## Problem statement
Find the string "working" in the data, and copy out each line that has it.

----

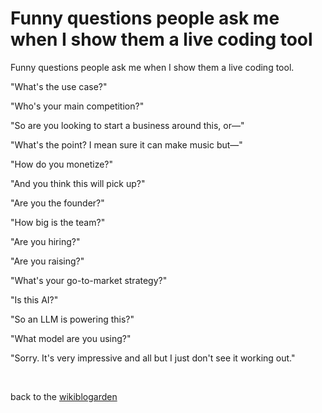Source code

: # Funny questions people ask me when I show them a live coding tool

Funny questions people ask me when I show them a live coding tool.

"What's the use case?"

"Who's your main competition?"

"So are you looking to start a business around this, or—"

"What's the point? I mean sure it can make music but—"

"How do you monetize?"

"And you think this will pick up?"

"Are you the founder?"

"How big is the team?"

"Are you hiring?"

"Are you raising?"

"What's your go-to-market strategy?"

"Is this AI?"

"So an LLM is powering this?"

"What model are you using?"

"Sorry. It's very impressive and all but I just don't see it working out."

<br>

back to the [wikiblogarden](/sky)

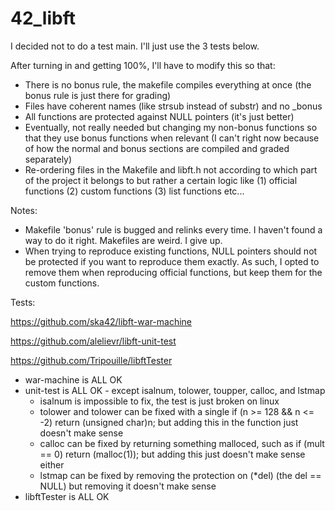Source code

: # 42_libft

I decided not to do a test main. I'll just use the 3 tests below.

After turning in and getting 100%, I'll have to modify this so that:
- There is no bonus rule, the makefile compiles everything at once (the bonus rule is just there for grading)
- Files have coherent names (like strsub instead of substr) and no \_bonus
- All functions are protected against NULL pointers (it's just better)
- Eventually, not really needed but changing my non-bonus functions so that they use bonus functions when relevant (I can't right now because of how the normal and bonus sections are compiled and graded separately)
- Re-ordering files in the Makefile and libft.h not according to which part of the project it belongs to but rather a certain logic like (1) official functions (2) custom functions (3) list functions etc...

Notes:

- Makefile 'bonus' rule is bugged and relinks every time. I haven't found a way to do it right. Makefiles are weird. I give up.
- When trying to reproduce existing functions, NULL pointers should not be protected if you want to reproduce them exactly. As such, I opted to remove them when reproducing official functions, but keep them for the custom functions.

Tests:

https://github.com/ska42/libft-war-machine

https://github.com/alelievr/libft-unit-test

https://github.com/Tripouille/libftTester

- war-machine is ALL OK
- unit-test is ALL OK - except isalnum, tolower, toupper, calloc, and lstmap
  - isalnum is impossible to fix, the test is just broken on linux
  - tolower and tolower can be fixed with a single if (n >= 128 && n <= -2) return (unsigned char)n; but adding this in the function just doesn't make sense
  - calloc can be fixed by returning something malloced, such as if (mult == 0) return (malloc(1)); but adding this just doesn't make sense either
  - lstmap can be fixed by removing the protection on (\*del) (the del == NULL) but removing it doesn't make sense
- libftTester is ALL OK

----

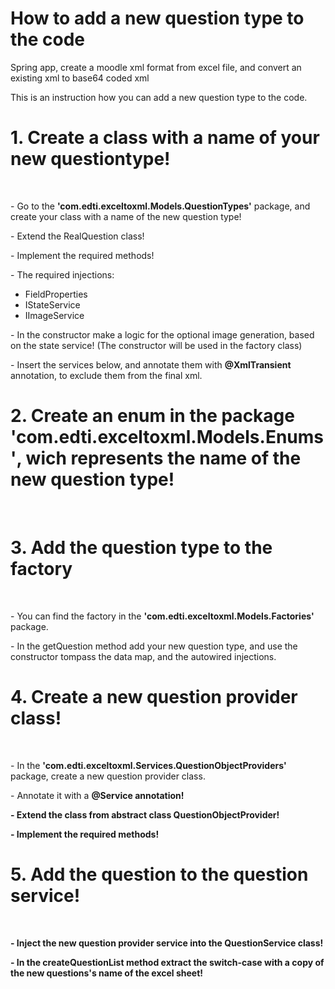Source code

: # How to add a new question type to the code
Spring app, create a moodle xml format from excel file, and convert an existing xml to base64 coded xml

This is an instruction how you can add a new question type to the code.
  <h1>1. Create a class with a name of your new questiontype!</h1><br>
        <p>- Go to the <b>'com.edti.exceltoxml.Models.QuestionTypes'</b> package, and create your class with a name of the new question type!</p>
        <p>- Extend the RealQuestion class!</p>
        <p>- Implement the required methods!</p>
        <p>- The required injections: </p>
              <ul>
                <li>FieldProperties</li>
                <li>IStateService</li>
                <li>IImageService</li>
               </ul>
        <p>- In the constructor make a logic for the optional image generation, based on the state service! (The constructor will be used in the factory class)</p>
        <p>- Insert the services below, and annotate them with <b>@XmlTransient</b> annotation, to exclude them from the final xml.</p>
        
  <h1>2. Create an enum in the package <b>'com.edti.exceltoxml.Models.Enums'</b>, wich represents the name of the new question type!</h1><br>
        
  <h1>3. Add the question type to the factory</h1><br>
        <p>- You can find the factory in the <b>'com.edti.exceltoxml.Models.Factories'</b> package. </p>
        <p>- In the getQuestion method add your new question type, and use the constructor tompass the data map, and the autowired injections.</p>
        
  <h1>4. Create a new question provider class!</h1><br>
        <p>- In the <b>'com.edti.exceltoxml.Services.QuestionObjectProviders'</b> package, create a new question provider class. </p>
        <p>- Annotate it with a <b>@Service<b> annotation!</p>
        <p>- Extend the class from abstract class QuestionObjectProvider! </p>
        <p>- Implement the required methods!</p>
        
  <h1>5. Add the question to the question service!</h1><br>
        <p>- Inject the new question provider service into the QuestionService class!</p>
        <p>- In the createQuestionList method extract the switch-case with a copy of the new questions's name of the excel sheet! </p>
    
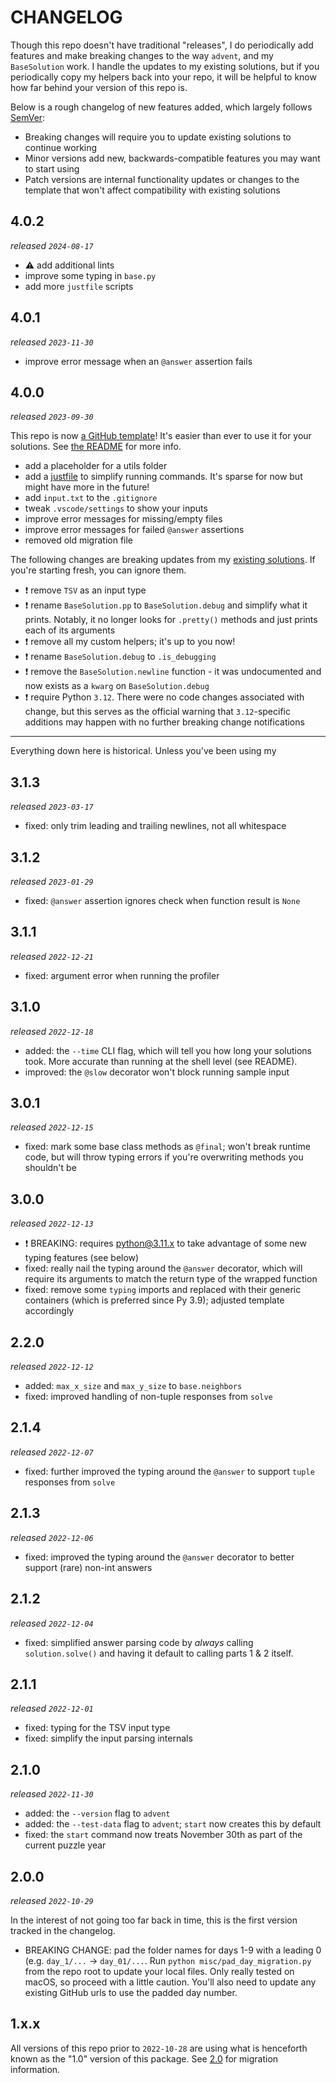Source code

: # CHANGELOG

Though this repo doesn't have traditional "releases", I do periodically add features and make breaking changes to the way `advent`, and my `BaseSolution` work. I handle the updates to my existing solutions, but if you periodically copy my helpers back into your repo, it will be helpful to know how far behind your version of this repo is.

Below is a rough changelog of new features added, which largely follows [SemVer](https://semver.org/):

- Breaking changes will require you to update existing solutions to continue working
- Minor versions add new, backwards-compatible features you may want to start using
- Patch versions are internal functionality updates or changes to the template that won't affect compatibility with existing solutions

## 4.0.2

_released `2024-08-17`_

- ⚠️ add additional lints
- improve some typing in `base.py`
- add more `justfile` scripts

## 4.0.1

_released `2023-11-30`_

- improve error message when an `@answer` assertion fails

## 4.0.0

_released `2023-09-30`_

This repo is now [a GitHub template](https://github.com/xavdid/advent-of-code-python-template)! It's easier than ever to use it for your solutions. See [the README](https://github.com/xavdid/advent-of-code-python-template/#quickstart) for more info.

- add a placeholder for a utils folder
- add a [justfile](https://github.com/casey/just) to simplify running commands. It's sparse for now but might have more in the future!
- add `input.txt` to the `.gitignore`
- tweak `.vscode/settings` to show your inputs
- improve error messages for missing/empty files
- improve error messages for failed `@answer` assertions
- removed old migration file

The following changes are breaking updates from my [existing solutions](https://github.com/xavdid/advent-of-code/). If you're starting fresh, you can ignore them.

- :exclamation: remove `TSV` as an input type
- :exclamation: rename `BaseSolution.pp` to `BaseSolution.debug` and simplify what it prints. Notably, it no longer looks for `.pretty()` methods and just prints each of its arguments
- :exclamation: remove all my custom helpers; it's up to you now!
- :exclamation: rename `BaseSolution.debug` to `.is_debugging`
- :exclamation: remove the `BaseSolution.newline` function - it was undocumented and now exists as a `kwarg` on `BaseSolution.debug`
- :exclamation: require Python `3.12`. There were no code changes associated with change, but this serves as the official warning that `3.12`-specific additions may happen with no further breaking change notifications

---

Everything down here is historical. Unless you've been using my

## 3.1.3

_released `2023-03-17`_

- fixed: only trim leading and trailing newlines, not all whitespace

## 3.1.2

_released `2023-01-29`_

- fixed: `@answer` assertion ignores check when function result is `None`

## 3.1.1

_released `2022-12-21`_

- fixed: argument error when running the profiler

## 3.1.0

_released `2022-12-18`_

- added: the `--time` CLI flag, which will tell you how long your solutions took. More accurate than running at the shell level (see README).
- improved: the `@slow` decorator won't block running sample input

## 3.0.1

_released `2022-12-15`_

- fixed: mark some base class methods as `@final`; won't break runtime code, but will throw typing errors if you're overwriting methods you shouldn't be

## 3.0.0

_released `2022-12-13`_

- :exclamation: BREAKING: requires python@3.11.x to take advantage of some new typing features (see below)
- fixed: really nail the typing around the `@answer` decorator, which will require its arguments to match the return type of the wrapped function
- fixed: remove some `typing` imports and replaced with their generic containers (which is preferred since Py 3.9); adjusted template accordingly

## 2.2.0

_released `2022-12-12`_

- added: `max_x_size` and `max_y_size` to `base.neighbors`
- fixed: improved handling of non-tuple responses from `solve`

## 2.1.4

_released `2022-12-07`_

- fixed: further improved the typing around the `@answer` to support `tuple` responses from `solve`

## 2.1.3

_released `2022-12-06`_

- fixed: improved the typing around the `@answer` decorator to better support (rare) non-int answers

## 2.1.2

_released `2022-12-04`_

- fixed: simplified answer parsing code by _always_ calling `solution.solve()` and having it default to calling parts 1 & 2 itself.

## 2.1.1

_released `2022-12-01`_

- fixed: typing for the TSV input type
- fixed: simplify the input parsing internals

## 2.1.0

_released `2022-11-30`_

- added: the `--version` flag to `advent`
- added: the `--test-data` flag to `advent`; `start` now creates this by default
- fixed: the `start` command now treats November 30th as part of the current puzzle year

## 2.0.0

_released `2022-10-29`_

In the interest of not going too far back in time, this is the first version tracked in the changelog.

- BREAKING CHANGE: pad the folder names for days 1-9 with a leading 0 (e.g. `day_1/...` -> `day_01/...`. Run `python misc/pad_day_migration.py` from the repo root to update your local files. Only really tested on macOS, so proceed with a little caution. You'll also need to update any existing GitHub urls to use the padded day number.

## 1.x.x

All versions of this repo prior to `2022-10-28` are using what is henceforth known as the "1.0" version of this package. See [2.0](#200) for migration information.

----

## Response
"Sorry. It's very impressive and all but I just don't see it working out."
- Breaking changes will require you to update existing solutions to continue working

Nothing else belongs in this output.